In Vancouver, there’s a really big film community and I started auditioning. I did extra work too to see what the movie set was like and I fell in love with it. It was the most magical place I’d ever been. Growing up I struggled with reading as I’m dyslexic. I had hard times with comprehension as a child and was bullied over it, but with acting all of those problems went away - I was free for the first time. I had no issues with understanding the dialogue or what the intention was. It kind of clicked for me and it made me feel empowered in a sense that as a young kid I could say these lines without it messing up my brain.
I booked a couple of gigs, then at the age of 17 I booked a film with the director David Nutter - it was called Disturbing Behaviour. It was Katie Holmes, James Marsden and Nick Stahl. He gave my parents a call and said that my character was testing high at the screenings and that I should come down to Los Angeles. My 18th birthday was coming up and my parents were a little apprehensive but David said we’ll all look out for him and take care. So I came down and I got an agent, my plan was only to come down for a month or so and figure it out. The agent I got sent me out on an audition which led to my first audition being booked. That led to me staying for a while - 23 years later.
You play Sonny in SEAL Team which just started its second season on CBS. Can you tell us a bit about the show and your character?
This is a dream role for me as an actor for so many reasons.
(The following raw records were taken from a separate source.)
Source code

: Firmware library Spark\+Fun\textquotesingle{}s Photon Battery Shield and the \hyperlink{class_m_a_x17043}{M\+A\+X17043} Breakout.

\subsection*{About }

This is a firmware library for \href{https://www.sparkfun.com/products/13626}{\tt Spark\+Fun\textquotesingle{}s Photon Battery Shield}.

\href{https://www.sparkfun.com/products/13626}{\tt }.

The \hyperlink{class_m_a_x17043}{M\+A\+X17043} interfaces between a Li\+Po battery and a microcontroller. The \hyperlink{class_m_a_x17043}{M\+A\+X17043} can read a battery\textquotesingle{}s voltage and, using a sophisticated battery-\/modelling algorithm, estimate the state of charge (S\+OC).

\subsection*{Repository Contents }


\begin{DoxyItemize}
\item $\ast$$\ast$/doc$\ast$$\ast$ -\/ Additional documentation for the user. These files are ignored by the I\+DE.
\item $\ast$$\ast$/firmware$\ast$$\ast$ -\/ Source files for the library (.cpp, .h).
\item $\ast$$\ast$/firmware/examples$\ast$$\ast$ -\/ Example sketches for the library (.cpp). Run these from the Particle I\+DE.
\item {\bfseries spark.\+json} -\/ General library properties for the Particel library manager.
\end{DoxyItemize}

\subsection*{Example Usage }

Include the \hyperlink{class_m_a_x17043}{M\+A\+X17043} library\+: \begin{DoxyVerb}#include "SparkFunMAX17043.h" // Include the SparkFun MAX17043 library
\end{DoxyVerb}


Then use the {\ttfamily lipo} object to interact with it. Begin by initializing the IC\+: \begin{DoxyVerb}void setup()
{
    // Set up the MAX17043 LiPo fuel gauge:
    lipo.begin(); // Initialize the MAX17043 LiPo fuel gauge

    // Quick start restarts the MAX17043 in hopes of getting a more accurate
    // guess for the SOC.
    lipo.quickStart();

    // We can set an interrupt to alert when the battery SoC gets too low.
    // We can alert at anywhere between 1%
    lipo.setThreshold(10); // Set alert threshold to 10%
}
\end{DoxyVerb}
The show itself follows the tier-one operators, these elite group of Navy SEALS that exist over here. Kind of like SAS. They are the best of the best. What I loved about the show when I first read the pilot is that there’s this real human element to these guys that have to go do this as a job. What they choose to go and do and sacrifice.
It really goes deep into the home life of how families are affected, how these guys are affected coming home, the PTSD, and the support that they need combined with the lack of support that’s there. It really opens up, we’re the first military drama that has gone into that side of it - I fell in love with it.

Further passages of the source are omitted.